In Alexandria, Louisiana, about 200 miles (320 kilometers) northwest of New Orleans, children in a church school were moved to the church before the tornado ripped off the school's roof, city police Cpl. Wade Bourgeois said.
Surveying damage with her family, Alexandria resident Summer Evans said there was a lot of devastation. “It’s bad. There’s animals out, houses tore down,"she said. “The barns are gone. You can’t even find some of the properties. Houses that used to be here, you can’t even find them anymore."
Evans said her house is undamaged, “but every other house around it is not." Meteorologist Donald Jones of the National Weather Service office in Lake Charles said it appeared the twister that hit part of Alexandria also struck near the town of DeRidder on an “absolutely ridiculous” path estimated at 63 miles (101 kilometers) long.
“I don't know what our records for the longest total in this area is, but that's got to be pretty damn close to it,” he said.
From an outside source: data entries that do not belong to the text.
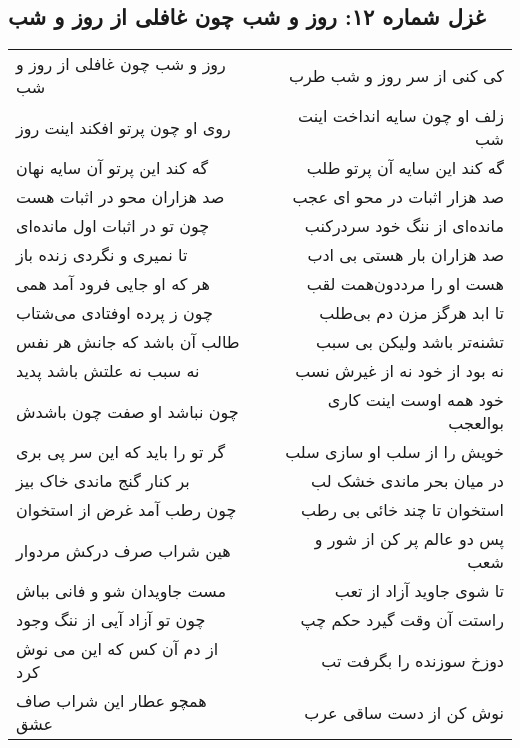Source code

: \begin{center}
\section*{غزل شماره ۱۲: روز و شب چون غافلی از روز و شب}
\label{sec:012}
\begin{longtable}{l p{0.5cm} r}
روز و شب چون غافلی از روز و شب
&&
کی کنی از سر روز و شب طرب
\\
روی او چون پرتو افکند اینت روز
&&
زلف او چون سایه انداخت اینت شب
\\
گه کند این پرتو آن سایه نهان
&&
گه کند این سایه آن پرتو طلب
\\
صد هزاران محو در اثبات هست
&&
صد هزار اثبات در محو ای عجب
\\
چون تو در اثبات اول مانده‌ای
&&
مانده‌ای از ننگ خود سردرکنب
\\
تا نمیری و نگردی زنده باز
&&
صد هزاران بار هستی بی ادب
\\
هر که او جایی فرود آمد همی
&&
هست او را مرددون‌همت لقب
\\
چون ز پرده اوفتادی می‌شتاب
&&
تا ابد هرگز مزن دم بی‌طلب
\\
طالب آن باشد که جانش هر نفس
&&
تشنه‌تر باشد ولیکن بی سبب
\\
نه سبب نه علتش باشد پدید
&&
نه بود از خود نه از غیرش نسب
\\
چون نباشد او صفت چون باشدش
&&
خود همه اوست اینت کاری بوالعجب
\\
گر تو را باید که این سر پی بری
&&
خویش را از سلب او سازی سلب
\\
بر کنار گنج ماندی خاک بیز
&&
در میان بحر ماندی خشک لب
\\
چون رطب آمد غرض از استخوان
&&
استخوان تا چند خائی بی رطب
\\
هین شراب صرف درکش مردوار
&&
پس دو عالم پر کن از شور و شعب
\\
مست جاویدان شو و فانی بباش
&&
تا شوی جاوید آزاد از تعب
\\
چون تو آزاد آیی از ننگ وجود
&&
راستت آن وقت گیرد حکم چپ
\\
از دم آن کس که این می نوش کرد
&&
دوزخ سوزنده را بگرفت تب
\\
همچو عطار این شراب صاف عشق
&&
نوش کن از دست ساقی عرب
\\
\end{longtable}
\end{center}
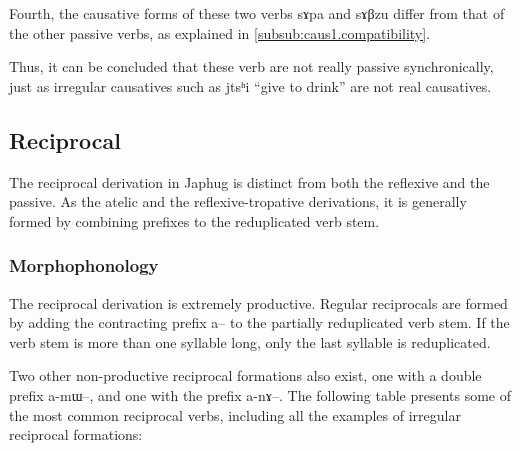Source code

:\documentclass[oldfontcommands,oneside,a4paper,11pt]{memoir}
\newcommand{\ipa}[1]{{\phon #1}} %
\begin{document}
Fourth, the causative forms of these two verbs \ipa{sɤpa} and \ipa{sɤβzu} differ from that of the other passive verbs, as explained in \ref{subsub:caus1.compatibility}.

Thus, it can be concluded that these verb are not really passive synchronically, just as irregular causatives such as \ipa{jtsʰi} ``give to drink'' are not real causatives.


\subsection{Reciprocal}  \label{sub:reciprocal}
The reciprocal derivation in Japhug is distinct from both the reflexive and the passive. As the atelic and the reflexive-tropative derivations, it is generally formed by combining prefixes to the reduplicated verb stem.
\subsubsection{Morphophonology} \label{subsub:recip.morpho}
The reciprocal derivation is extremely productive. Regular reciprocals are formed by adding the contracting prefix \ipa{a}-- to the partially reduplicated verb stem. If the verb stem is more than one syllable long, only the last syllable is reduplicated.

Two other non-productive reciprocal formations also exist, one with a double prefix \ipa{a-mɯ}--, and one with the prefix \ipa{a-nɤ}--. The following table presents some of the most common reciprocal verbs, including all the examples of irregular reciprocal formations:
\end{document}
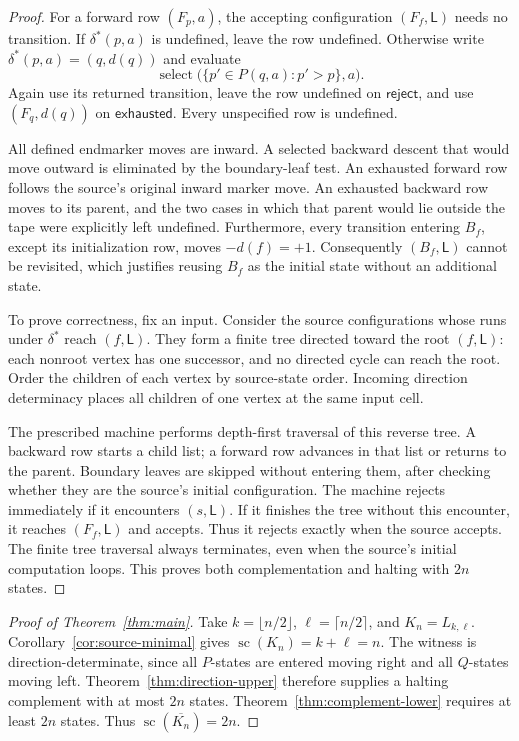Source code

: \documentclass[11pt,a4paper]{article}
\theoremstyle{definition}
\theoremstyle{remark}
\newcommand{\LL}{\mathsf L}
\newcommand{\statecomplexity}{\operatorname{sc}}
\begin{document}
\begin{proof}
For a forward row $(F_p,a)$, the accepting configuration $(F_f,\LL)$
needs no transition. If $\delta^*(p,a)$ is undefined, leave the row undefined.
Otherwise write $\delta^*(p,a)=(q,d(q))$ and evaluate
\[
  \operatorname{select}\bigl(\{p'\in P(q,a):p'>p\},a\bigr).
\]
Again use its returned transition, leave the row undefined on
$\mathsf{reject}$, and use $(F_q,d(q))$ on $\mathsf{exhausted}$.
Every unspecified row is undefined.

All defined endmarker moves are inward. A selected backward descent that
would move outward is eliminated by the boundary-leaf test. An exhausted
forward row follows the source's original inward marker move. An exhausted
backward row moves to its parent, and the two cases in which that parent
would lie outside the tape were explicitly left undefined. Furthermore,
every transition entering $B_f$, except its initialization row, moves
$-d(f)=+1$. Consequently $(B_f,\LL)$ cannot be revisited, which justifies
reusing $B_f$ as the initial state without an additional state.

To prove correctness, fix an input. Consider the source configurations whose
runs under $\delta^*$ reach $(f,\LL)$. They form a finite tree directed
toward the root $(f,\LL)$: each nonroot vertex has one successor, and no
directed cycle can reach the root. Order the children of each vertex by
source-state order. Incoming direction determinacy places all children of
one vertex at the same input cell.

The prescribed machine performs depth-first traversal of this reverse tree.
A backward row starts a child list; a forward row advances in that list or
returns to the parent. Boundary leaves are skipped without entering them,
after checking whether they are the source's initial configuration. The
machine rejects immediately if it encounters $(s,\LL)$. If it finishes
the tree without this encounter, it reaches $(F_f,\LL)$ and accepts.
Thus it rejects exactly when the source accepts. The finite tree traversal
always terminates, even when the source's initial computation loops. This
proves both complementation and halting with $2n$ states.
\end{proof}

\begin{proof}[Proof of Theorem~\ref{thm:main}]
Take $k=\lfloor n/2\rfloor$, $\ell=\lceil n/2\rceil$, and
$K_n=L_{k,\ell}$. Corollary~\ref{cor:source-minimal} gives
$\statecomplexity(K_n)=k+\ell=n$. The witness is direction-determinate,
since all $P$-states are entered moving right and all $Q$-states
moving left. Theorem~\ref{thm:direction-upper} therefore supplies
a halting complement with at most $2n$ states.
Theorem~\ref{thm:complement-lower} requires at least $2n$ states.
Thus $\statecomplexity(\overline{K_n})=2n$.
\end{proof}
\end{document}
Survey teams were out Tuesday, checking whether the twister went all the way on the ground or skipped across that distance.
Three people were injured, at least one of them seriously, by an apparent tornado that hit Amite County, Mississippi, Monday afternoon, county emergency director Grant McCurley said. Some houses were destroyed and others severely damaged, he said. The damage was spread across the county on the southeast Louisiana state line, McCurley said.
Four counties eastward, seven women were taken to a hospital from a heavily damaged group home in Sumrall, Mississippi. Injuries were minor, Sheriff Danny Rigel told WJTV. In Guntown, Mississippi, near Tupelo and about 260 miles (420 kilometers) north-northeast of Amite County, an apparent tornado destroyed a church and damaged dozens of homes.
Pastor Carl Estes searched through the debris of Lighthouse Baptist Church for books, photos or any other salvageable items, the Northeast Mississippi Daily Journal reported. The storm flattened the building, which Estes said was empty at the time.
Church member Shane Keith told the newspaper he rushed there after the storm and found pews tossed around the hillside. “I wanted to cry, I really did” Keith said. “I mean, I just got baptized last year and this means a lot to me, this place right here.”
December tornadoes aren't unusual. Monday was the 19th anniversary of a Southeastern tornado outbreak that produced a twister that killed 11 people in Tuscaloosa, Alabama. Storms on Dec. 1, 2018, spawned more than two dozen tornadoes in the Midwest.
Associaited Press writer Janet McConnaughey contributed to this report from New Orleans. Reeves reported from Birmingham, Alabama.